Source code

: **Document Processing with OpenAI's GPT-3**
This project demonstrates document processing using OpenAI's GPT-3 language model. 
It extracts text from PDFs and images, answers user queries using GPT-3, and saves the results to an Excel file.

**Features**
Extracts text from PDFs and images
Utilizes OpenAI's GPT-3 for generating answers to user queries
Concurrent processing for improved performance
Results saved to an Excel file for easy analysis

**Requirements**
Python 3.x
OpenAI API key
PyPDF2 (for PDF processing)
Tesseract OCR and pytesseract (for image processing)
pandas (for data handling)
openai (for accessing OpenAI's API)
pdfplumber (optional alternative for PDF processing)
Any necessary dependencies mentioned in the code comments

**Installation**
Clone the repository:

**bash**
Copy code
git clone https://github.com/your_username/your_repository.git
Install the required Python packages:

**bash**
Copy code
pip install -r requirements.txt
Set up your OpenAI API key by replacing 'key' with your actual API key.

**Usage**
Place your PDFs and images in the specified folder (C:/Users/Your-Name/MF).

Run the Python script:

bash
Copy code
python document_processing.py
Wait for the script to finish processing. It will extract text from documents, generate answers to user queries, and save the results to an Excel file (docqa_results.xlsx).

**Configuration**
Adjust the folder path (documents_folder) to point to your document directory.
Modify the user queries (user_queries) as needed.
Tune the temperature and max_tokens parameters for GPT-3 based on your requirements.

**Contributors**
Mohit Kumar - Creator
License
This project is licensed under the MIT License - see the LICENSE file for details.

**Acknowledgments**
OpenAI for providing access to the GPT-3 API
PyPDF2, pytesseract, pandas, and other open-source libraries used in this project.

==

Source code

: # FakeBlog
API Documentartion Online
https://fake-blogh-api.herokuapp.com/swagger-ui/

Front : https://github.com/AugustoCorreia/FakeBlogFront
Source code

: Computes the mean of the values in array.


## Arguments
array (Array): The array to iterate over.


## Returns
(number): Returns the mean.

==

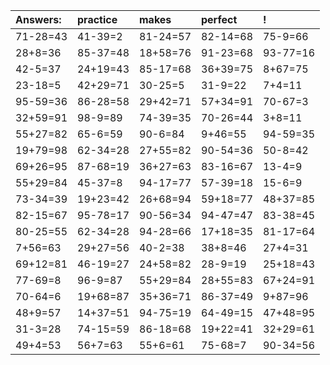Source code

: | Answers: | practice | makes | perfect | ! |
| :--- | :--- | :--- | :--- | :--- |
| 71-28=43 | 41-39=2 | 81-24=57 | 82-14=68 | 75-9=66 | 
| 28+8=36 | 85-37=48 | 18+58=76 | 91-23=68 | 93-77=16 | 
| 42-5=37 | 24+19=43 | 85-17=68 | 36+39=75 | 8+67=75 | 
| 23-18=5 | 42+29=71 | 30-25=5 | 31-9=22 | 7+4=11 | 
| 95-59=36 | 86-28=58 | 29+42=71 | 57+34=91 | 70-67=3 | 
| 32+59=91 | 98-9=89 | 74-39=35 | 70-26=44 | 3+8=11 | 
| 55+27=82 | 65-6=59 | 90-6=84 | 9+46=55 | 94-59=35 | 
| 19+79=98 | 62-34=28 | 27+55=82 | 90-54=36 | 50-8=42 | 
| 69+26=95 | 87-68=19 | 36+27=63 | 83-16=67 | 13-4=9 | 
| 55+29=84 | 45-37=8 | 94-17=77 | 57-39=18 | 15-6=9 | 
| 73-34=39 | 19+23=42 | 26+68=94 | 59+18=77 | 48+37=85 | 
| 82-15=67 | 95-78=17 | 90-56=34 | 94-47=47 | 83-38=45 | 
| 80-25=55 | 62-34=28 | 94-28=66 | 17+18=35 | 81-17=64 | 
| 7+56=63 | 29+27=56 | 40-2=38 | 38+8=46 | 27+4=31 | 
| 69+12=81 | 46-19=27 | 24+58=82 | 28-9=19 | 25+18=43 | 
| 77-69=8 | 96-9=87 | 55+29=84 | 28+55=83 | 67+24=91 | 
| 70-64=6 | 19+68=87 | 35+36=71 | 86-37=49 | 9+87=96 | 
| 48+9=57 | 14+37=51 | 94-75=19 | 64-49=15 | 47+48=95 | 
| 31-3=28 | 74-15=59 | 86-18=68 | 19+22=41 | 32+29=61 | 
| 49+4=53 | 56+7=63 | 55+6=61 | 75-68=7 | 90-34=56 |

▸ **Work task**:
The required answer is the exact run of lines above starting at the line with "values in array." and ending at the line with "(number): Returns the mean.", with both ends present.

▸ **Exercise output**:
: Computes the mean of the values in array.


## Arguments
array (Array): The array to iterate over.


## Returns
(number): Returns the mean.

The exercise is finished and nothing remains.